Au-delà de l’accord avec l’UE, l’ALECA s’inscrit dans la stratégie nationale de réformes annoncées par la Tunisie pour asseoir une intégration progressive du pays dans son contexte régional, maghrébin, arabe, euro-méditerranéen et international.
Depuis, les négociations relatives à l’ALECA, lancées officiellement en octobre 2015, ont connu des hauts et des bas, aussi bien au niveau des avancées réalisées qu’au niveau des positions des divers intervenants économiques.
Les défenseurs de l’ALECA considèrent qu’il constitue un instrument d’intégration de l’économie tunisienne dans le marché intérieur de l’UE, en harmonisant progressivement les réglementations de l’environnement commercial, économique et juridique, en réduisant les obstacles tarifaires et non- tarifaires et en améliorant les conditions d’accès des produits et services aux marchés respectifs. Ils voient dans l’ALECA une opportunité en tant qu’accélérateur des réformes.
D’un autre côté, les détracteurs de l’accord voient en lui une menace économique, à cause d’une symétrie du pouvoir de négociations, une absence de stratégie nationale pour assurer la compétitivité des entreprises tunisiennes et le défaut d’une véritable volonté à impliquer les acteurs économiques dans le débat. L’absence d’évaluation profonde des résultats de l’Accord d’Association de 1995 constitue aussi une question de fond.
Débattant cette situation et des perspectives de l’ALECA, Michaela Dodini a annoncé que l’ALECA constitue un dossier politique et économique complexe qui a suscité nombre de polémiques , vu qu’il y a ceux qui sont optimistes par rapport à la capacité de la Tunisie de profiter de cette opportunité d’ouverture sur les marchés européens et ceux qui sont pessimistes parce que le pays passe par une situation difficile.

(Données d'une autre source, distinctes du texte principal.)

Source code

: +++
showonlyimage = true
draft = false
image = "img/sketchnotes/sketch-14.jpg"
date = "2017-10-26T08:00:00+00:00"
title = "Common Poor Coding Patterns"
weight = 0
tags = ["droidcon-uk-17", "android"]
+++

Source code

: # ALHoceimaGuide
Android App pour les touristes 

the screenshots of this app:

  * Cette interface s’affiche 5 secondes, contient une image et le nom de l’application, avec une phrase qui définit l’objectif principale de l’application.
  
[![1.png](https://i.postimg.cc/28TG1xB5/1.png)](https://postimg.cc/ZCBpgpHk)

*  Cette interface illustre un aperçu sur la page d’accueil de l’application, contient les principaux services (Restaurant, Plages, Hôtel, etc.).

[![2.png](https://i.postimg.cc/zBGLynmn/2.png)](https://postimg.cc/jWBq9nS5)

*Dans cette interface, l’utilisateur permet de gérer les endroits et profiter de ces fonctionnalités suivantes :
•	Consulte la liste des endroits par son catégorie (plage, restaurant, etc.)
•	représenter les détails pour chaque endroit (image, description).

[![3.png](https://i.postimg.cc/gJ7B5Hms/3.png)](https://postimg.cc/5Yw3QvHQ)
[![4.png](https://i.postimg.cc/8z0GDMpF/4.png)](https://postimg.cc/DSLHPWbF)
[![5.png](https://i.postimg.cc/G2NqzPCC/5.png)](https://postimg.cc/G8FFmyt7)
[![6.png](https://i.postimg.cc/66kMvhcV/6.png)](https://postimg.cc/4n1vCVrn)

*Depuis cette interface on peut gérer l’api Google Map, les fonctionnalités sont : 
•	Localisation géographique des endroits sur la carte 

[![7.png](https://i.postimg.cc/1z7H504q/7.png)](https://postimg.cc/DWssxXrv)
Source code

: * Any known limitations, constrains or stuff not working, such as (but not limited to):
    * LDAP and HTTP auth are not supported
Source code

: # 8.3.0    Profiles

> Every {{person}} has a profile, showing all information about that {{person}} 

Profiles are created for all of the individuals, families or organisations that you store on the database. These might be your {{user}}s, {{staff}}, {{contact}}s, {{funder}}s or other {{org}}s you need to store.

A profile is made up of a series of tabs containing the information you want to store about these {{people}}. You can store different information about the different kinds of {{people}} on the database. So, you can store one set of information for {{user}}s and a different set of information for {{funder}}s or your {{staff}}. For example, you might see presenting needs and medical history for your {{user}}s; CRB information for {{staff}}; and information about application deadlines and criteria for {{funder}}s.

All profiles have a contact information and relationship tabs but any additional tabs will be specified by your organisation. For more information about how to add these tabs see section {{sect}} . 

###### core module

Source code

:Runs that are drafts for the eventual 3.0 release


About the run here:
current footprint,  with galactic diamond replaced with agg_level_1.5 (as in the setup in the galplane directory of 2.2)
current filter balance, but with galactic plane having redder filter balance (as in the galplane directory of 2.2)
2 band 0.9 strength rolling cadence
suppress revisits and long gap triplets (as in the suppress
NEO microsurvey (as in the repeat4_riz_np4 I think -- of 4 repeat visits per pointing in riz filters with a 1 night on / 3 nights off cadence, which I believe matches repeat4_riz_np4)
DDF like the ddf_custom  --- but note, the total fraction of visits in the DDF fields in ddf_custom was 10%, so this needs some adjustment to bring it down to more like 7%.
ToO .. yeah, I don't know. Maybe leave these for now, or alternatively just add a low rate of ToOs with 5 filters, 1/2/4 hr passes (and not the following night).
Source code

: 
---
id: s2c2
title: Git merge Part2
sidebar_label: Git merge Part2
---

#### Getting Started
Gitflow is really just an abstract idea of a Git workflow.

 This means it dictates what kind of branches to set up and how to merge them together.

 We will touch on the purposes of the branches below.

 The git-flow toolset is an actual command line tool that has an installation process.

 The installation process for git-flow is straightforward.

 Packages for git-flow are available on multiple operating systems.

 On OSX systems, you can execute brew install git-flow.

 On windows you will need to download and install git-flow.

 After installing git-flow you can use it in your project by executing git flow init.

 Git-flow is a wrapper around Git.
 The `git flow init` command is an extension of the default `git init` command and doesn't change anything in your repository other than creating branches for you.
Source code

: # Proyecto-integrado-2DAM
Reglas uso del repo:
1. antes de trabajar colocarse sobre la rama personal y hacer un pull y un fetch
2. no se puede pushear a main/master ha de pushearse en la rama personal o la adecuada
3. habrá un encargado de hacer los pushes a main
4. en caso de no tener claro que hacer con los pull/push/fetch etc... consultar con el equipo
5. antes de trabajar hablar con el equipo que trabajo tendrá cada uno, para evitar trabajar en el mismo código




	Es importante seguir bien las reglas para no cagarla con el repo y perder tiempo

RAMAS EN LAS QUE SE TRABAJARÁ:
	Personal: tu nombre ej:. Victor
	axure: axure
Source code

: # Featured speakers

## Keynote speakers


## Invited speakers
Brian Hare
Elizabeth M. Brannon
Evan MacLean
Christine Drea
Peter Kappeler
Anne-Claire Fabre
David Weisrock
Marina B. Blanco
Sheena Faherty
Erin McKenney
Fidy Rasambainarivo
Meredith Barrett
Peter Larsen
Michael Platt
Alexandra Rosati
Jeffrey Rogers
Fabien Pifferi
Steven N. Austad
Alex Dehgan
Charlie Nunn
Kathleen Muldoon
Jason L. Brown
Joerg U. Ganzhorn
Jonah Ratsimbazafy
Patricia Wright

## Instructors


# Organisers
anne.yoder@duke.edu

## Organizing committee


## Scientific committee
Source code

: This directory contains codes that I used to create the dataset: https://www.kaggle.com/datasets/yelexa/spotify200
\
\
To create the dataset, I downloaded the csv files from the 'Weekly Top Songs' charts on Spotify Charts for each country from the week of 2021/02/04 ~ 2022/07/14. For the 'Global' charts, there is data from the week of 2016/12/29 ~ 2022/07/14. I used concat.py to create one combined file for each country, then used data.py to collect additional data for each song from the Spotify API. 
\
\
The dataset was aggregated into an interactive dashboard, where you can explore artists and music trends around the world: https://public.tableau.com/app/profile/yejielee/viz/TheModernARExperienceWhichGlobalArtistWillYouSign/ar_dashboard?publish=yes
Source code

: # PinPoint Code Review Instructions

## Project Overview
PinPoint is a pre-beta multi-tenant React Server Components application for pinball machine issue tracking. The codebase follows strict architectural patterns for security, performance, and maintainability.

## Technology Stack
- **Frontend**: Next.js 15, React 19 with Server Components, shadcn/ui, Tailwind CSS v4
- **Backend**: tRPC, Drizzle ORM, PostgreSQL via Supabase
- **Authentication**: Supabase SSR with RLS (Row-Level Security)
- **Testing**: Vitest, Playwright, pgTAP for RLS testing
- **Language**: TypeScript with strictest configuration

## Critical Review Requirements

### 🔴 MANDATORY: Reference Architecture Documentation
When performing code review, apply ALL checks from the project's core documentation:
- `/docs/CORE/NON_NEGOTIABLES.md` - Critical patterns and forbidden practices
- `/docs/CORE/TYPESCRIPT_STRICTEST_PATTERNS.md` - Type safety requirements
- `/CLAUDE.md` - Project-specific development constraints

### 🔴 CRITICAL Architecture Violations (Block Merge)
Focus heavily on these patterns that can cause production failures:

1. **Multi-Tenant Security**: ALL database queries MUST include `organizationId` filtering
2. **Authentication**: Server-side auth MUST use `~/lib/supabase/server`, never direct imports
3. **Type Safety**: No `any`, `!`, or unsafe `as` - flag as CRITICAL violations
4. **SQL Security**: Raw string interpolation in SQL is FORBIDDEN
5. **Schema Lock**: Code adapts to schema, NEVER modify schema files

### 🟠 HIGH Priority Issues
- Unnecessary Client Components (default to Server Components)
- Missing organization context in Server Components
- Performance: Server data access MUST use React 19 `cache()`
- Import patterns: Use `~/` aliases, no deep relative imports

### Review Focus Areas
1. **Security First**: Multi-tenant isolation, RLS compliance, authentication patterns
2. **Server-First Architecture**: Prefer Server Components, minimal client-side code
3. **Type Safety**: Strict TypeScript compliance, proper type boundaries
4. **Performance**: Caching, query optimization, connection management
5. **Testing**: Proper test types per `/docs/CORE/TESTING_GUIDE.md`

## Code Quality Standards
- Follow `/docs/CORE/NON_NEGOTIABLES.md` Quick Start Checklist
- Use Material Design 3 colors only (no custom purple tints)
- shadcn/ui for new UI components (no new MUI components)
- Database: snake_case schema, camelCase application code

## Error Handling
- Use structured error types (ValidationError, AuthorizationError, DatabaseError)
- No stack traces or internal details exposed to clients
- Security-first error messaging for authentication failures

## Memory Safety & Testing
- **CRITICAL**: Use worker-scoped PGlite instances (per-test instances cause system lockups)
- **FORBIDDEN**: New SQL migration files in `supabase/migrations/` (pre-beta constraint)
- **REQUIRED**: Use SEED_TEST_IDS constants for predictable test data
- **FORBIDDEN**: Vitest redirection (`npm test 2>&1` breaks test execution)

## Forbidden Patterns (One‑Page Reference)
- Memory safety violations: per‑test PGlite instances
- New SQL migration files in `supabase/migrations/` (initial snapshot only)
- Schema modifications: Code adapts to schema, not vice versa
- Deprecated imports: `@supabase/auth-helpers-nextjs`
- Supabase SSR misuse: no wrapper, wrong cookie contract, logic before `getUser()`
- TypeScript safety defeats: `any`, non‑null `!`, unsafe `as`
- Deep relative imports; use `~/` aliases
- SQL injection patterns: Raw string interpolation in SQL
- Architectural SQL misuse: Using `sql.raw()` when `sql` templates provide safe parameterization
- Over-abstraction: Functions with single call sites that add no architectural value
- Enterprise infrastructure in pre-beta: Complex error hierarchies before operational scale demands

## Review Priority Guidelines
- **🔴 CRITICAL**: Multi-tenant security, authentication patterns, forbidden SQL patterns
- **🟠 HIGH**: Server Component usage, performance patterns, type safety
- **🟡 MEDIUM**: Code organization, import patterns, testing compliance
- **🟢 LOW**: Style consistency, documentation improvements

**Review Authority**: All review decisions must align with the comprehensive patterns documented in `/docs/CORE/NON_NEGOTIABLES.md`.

Face à cette polémique, l’UE a toujours rassuré de faire de son mieux pour soutenir la Tunisie et appuyer les efforts déployés. Sachant qu’un nouveau appui financier d’une valeur de 500 millions d’euros a été récemment signé entre les deux parties.
L’ALECA offre plusieurs opportunités à la Tunisie et en même temps à l’Europe. D’ailleurs, les négociations de cet accord ont déjà une motivation politique visant à intensifier et renfoncer les relations (politique, économique, sécuritaire…), rapprocher les deux parties pour booster le commerce, les services et les investissements. Il s’agit d’un instrument parmi d’autres.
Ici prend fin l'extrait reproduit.